Mr. Speaker, since I asked my question on October 10, many things have happened to reinforce my belief that the Government of Canada is not taking the necessary action to help resolve the military conflict in Iraq and Syria against the Islamic State armed forces.
The point I wanted to make was that a military intervention by the Canadian Forces could not in any way guarantee the safety of Canadians—which is what the people of Montcalm have often told me—and that even more people will start seeing Canada in a negative light. The suffering of the people must not translate into new supporters of the Islamic State.
I have no intention of systematically objecting to any military involvement by Canada, but this cannot be the only solution to rely on in the immediate term. Most importantly, let us avoid simplifying such a complex issue. At the very least, let us not make matters worse.
Canadians will not tolerate pre-election, pro-war populism. We have to determine whether there are other solutions.
We are all well aware that there are socio-economic factors that contribute to the radicalization of vulnerable people by global terrorist movements. You would have to be blind not to realize that. Extreme poverty seems to be a much more important vector of radicalization than any religion in the world.

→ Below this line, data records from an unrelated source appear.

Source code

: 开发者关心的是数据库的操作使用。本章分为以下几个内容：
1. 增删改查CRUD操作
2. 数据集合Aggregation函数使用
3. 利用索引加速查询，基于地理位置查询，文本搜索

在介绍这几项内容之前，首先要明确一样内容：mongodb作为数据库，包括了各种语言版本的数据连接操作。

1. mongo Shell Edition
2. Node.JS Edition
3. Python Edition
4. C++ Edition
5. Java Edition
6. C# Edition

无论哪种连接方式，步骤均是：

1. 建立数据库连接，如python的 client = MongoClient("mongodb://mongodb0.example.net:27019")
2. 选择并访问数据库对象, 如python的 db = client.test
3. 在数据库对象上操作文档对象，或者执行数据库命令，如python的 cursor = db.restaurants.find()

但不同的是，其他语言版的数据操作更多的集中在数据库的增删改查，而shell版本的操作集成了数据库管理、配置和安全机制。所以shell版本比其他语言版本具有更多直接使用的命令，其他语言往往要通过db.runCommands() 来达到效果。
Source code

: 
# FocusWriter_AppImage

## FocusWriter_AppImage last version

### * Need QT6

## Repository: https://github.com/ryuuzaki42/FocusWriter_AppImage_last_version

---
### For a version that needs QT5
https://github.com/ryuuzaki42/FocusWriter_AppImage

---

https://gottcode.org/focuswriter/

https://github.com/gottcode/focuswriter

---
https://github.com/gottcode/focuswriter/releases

After listening to many people on this subject, I believe that we need to adjust our approach.
People all over the world are trying to bring about peace and co-operation, and we must contribute to that effort rather than being an agent of discord and division.
To that end, we must establish specific objectives, something that the government is dragging its feet on, unfortunately. The opposition is not asking for the moon; it just wants a clear and specific objective. We will not tolerate improvisation, let alone the exploitation of this conflict for political purposes. Canadians need to know what direction we are taking.
A multi-faceted approach would be desirable. It is absolutely essential that a socio-political component be added to the military mission. Canadians can no longer tolerate the disparagement of the importance of sociological studies in the search for solutions to this violence and barbarism. Please, let us leave arrogance at the door.
I am carefully refraining from making any connection to the attacks perpetrated in Canada in the name of this vicious terrorist organization that is currently occupying Iraq and Syria, but we need to face up to the facts. I asked this question on October 10, 2014, and I will ask it again today: how can we fight evil without creating more evil?
I think that before we get Canada even more deeply involved in a conflict whose outcome is far from certain, it is imperative that the Conservatives answer the basic question that I raised on October 10. It is not for reasons of political partisanship or to score a few points in the polls but because they sincerely want to help others, like the good men I am sure they are.
Historically, as a peacekeeping force, Canada has played a positive role in the resolution of world conflicts, frequently calling for moderation and constructive action. I said this on October 10 and I will repeat it: other than bringing about destruction, fear and death, what does the government intend to do to help bring peace to Iraq without creating new Islamic State sympathizers? Let us find the answer and act accordingly.